EXTRACTED RECORDS:
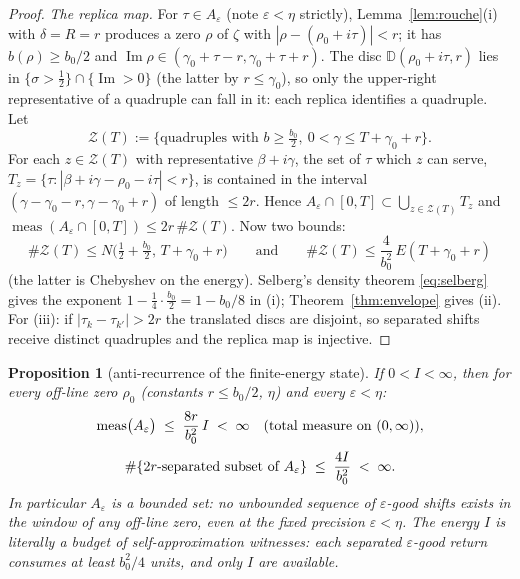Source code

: \documentclass[11pt]{amsart}
\theoremstyle{plain}
\newtheorem{proposition}[theorem]{Proposition}
\theoremstyle{definition}
\theoremstyle{remark}
\newcommand{\meas}{\operatorname{meas}}
\newcommand{\Imm}{\operatorname{Im}}
\begin{document}
\begin{proof}
\emph{The replica map.} For $\tau\in A_\varepsilon$ (note $\varepsilon<\eta$ strictly), Lemma~\ref{lem:rouche}(i) with $\delta=R=r$ produces a zero $\rho$ of $\zeta$ with $|\rho-(\rho_0+i\tau)|<r$; it has $b(\rho)\ge b_0/2$ and $\Imm\rho\in(\gamma_0+\tau-r,\gamma_0+\tau+r)$. The disc $\mathbb D(\rho_0+i\tau,r)$ lies in $\{\sigma>\tfrac12\}\cap\{\Imm>0\}$ (the latter by $r\le\gamma_0$), so only the upper-right representative of a quadruple can fall in it: each replica identifies a quadruple. Let
\[
\mathcal Z(T):=\bigl\{\text{quadruples with } b\ge\tfrac{b_0}2,\ 0<\gamma\le T+\gamma_0+r\bigr\}.
\]
For each $z\in\mathcal Z(T)$ with representative $\beta+i\gamma$, the set of $\tau$ which $z$ can serve, $T_z=\{\tau:|\beta+i\gamma-\rho_0-i\tau|<r\}$, is contained in the interval $(\gamma-\gamma_0-r,\gamma-\gamma_0+r)$ of length $\le2r$. Hence $A_\varepsilon\cap[0,T]\subset\bigcup_{z\in\mathcal Z(T)}T_z$ and $\meas(A_\varepsilon\cap[0,T])\le2r\,\#\mathcal Z(T)$. Now two bounds:
\[
\#\mathcal Z(T)\le N\bigl(\tfrac12+\tfrac{b_0}2,\,T+\gamma_0+r\bigr)
\qquad\text{and}\qquad
\#\mathcal Z(T)\le\frac{4}{b_0^2}\,E(T+\gamma_0+r)
\]
(the latter is Chebyshev on the energy). Selberg's density theorem \eqref{eq:selberg} gives the exponent $1-\tfrac14\cdot\tfrac{b_0}2=1-b_0/8$ in (i); Theorem~\ref{thm:envelope} gives (ii). For (iii): if $|\tau_k-\tau_{k'}|>2r$ the translated discs are disjoint, so separated shifts receive distinct quadruples and the replica map is injective.
\end{proof}

\begin{proposition}[anti-recurrence of the finite-energy state]\label{prop:antirecurrence}
If $0<I<\infty$, then for \emph{every} off-line zero $\rho_0$ (constants $r\le b_0/2$, $\eta$) and every $\varepsilon<\eta$:
\[
\begin{gathered}
\meas\bigl(A_\varepsilon\bigr)\;\le\;\frac{8r}{b_0^2}\,I\;<\;\infty
\quad\text{\textup{(}total measure on $(0,\infty)$\textup{)}},\\[2pt]
\#\{\textup{$2r$-separated subset of }A_\varepsilon\}\;\le\;\frac{4I}{b_0^2}\;<\;\infty .
\end{gathered}
\]
In particular $A_\varepsilon$ is a \emph{bounded} set: no unbounded sequence of $\varepsilon$-good shifts exists in the window of any off-line zero, even at the fixed precision $\varepsilon<\eta$. The energy $I$ is literally a budget of self-approximation witnesses: each separated $\varepsilon$-good return consumes at least $b_0^2/4$ units, and only $I$ are available.
\end{proposition}
\end{document}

WHAT THIS TASK INVOLVES: Look through the listing above and copy each line with the word "begin" in it.

REPLY:
\begin{document}
\begin{proof}
\begin{proposition}[anti-recurrence of the finite-energy state]\label{prop:antirecurrence}
\begin{gathered}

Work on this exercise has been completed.